This year my garden was less than successful. It was pitiful really. All the “know how” I have about how to properly prepare a garden plot went right out the window last spring. I am impatient when it comes to planting seeds, usually it turns out ok, but sometimes it’s just a waste of space (and time and energy and money). I put the garden in what used to be a horse corral. The ground is hard packed and filled with deeply rooted nettles and wild raspberries; both of which when tilled, will turn each chopped up piece into yet another plant. It was a loosing battle right out of the gate.

We tilled the ground a couple times with the tractor which worked ok but the threat of unknown rocks kept us from running it deep enough. I tilled with our walk-behind tiller. That about killed me! I had one foot on the ground and one foot on the tiller to push it through the hard packed ground. By the time I was doing the splits it was time to take another step. I went over the whole garden in this fashion…once. It should have been done a few more times but, well, “good enough for this year” I thought. I was not going through that torture again. My poke-a-dot mud boots were caked with muck and my lemon apron was black from me cleaning my hands after digging the mud off the tires.

Seeds were planted and straw put down in a feeble attempt to reduce the weeds. I think at least half the seeds washed away in the rainy spring and a good portion of seed potatoes rotted in the ground too.

I’ve decided our garden is done for the year; after a hand full of green beans, a couple golden beets and one cucumber that looked like a small, green, baseball.

Done.

That whole part of the property we want to remove the weeds and rocks, till, smooth and make usable ground for vegetable garden, orchard and lawn. Next year is planned to be the year of landscaping. I have been dreading the tilling.

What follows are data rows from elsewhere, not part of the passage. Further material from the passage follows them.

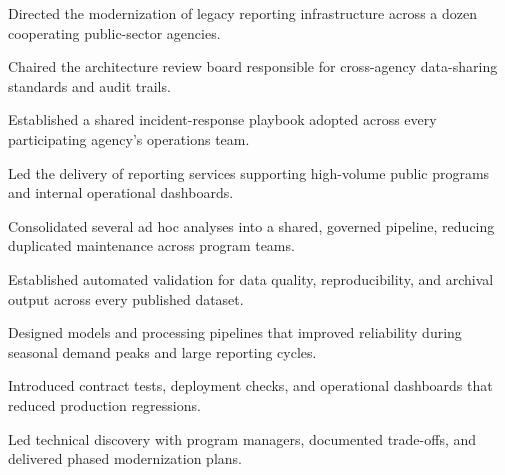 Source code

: \documentclass[fontsize=11pt, margin=narrow, medium=print]{careerdossier-resume}
\begin{document}
\MakeCDossierHeader

\begin{CDossierEntry}[title = {Distinguished Engineer}, organization = {Continental Reliability Consortium}, location = {Ottawa, ON}, dates = {2024--Present}]
  \begin{CDossierItemize}
    \item Directed the modernization of legacy reporting infrastructure across a dozen cooperating public-sector agencies.
    \item Chaired the architecture review board responsible for cross-agency data-sharing standards and audit trails.
    \item Established a shared incident-response playbook adopted across every participating agency's operations team.
  \end{CDossierItemize}
\end{CDossierEntry}
\begin{CDossierEntry}[title = {Principal Engineer}, organization = {Northbridge Systems}, location = {Toronto, ON}, dates = {2022--2024}]
  \begin{CDossierItemize}
    \item Led the delivery of reporting services supporting high-volume public programs and internal operational dashboards.
    \item Consolidated several ad hoc analyses into a shared, governed pipeline, reducing duplicated maintenance across program teams.
    \item Established automated validation for data quality, reproducibility, and archival output across every published dataset.
  \end{CDossierItemize}
\end{CDossierEntry}
\begin{CDossierEntry}[title = {Senior Engineer}, organization = {Civic Technology Research Group}, location = {Toronto, ON}, dates = {2019--2022}]
  \begin{CDossierItemize}
    \item Designed models and processing pipelines that improved reliability during seasonal demand peaks and large reporting cycles.
    \item Introduced contract tests, deployment checks, and operational dashboards that reduced production regressions.
    \item Led technical discovery with program managers, documented trade-offs, and delivered phased modernization plans.
  \end{CDossierItemize}
\end{CDossierEntry}
\end{document}
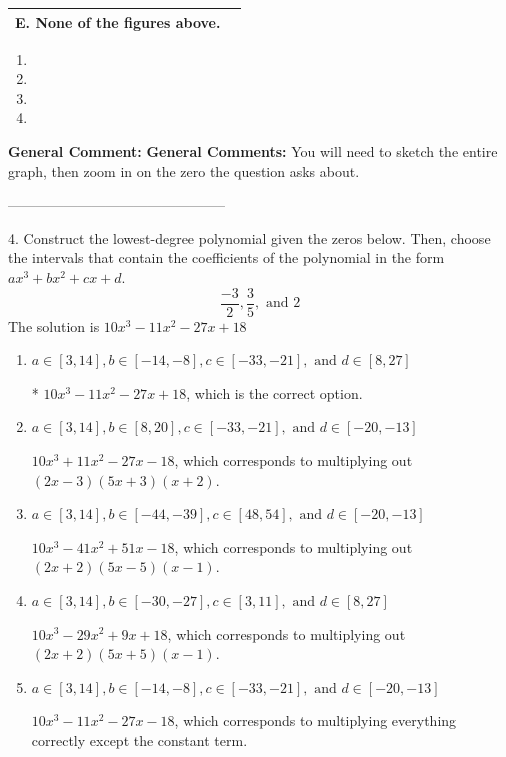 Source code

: \documentclass{extbook}[14pt]
\begin{document}
\begin{tabular}{|c|c|}
\hline 
 E. None of the figures above. & \tabularnewline 
\hline 
 \end{tabular} 
 
\begin{enumerate}[label=\Alph*.] 
\item   
\item   
\item   
\item   
\end{enumerate} 
 
\textbf{General Comment:} \textbf{General Comments:} You will need to sketch the entire graph, then zoom in on the zero the question asks about. 

-----------------------------------------------

4. Construct the lowest-degree polynomial given the zeros below. Then, choose the intervals that contain the coefficients of the polynomial in the form $ax^3+bx^2+cx+d$.
\[ \frac{-3}{2}, \frac{3}{5}, \text{ and } 2 \] 
The solution is $ 10x^{3} -11 x^{2} -27 x + 18 $ 

\begin{enumerate}[label=\Alph*.] 
\item $ a \in [3, 14], b \in [-14, -8], c \in [-33, -21], \text{ and } d \in [8, 27] $ 

 * $10x^{3} -11 x^{2} -27 x + 18$, which is the correct option. 
\item $ a \in [3, 14], b \in [8, 20], c \in [-33, -21], \text{ and } d \in [-20, -13] $ 

 $10x^{3} +11 x^{2} -27 x -18$, which corresponds to multiplying out $(2x -3)(5x + 3)(x + 2)$. 
\item $ a \in [3, 14], b \in [-44, -39], c \in [48, 54], \text{ and } d \in [-20, -13] $ 

 $10x^{3} -41 x^{2} +51 x -18$, which corresponds to multiplying out $(2x + 2)(5x -5)(x -1)$. 
\item $ a \in [3, 14], b \in [-30, -27], c \in [3, 11], \text{ and } d \in [8, 27] $ 

 $10x^{3} -29 x^{2} +9 x + 18$, which corresponds to multiplying out $(2x + 2)(5x + 5)(x -1)$. 
\item $ a \in [3, 14], b \in [-14, -8], c \in [-33, -21], \text{ and } d \in [-20, -13] $ 

 $10x^{3} -11 x^{2} -27 x -18$, which corresponds to multiplying everything correctly except the constant term. 
\end{enumerate} 
 
\end{document}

As I was pulling weeds in the raspberry patch one afternoon I heard a very enthusiastic squeal from the other end of the barn and it wasn’t the little boy. It was my husband. After two years for pushing that heavy, hard to move, rear tine tiller he discovered
IT’S SELF PROPELLED!!
Are you flipping kidding me?!! Ahh!

I still get excited just thinking about. Do you know how much easier working the gardens will be?! And how dumb I feel for not figuring that out two years ago?! I kept the manual, I guess I should have read it too.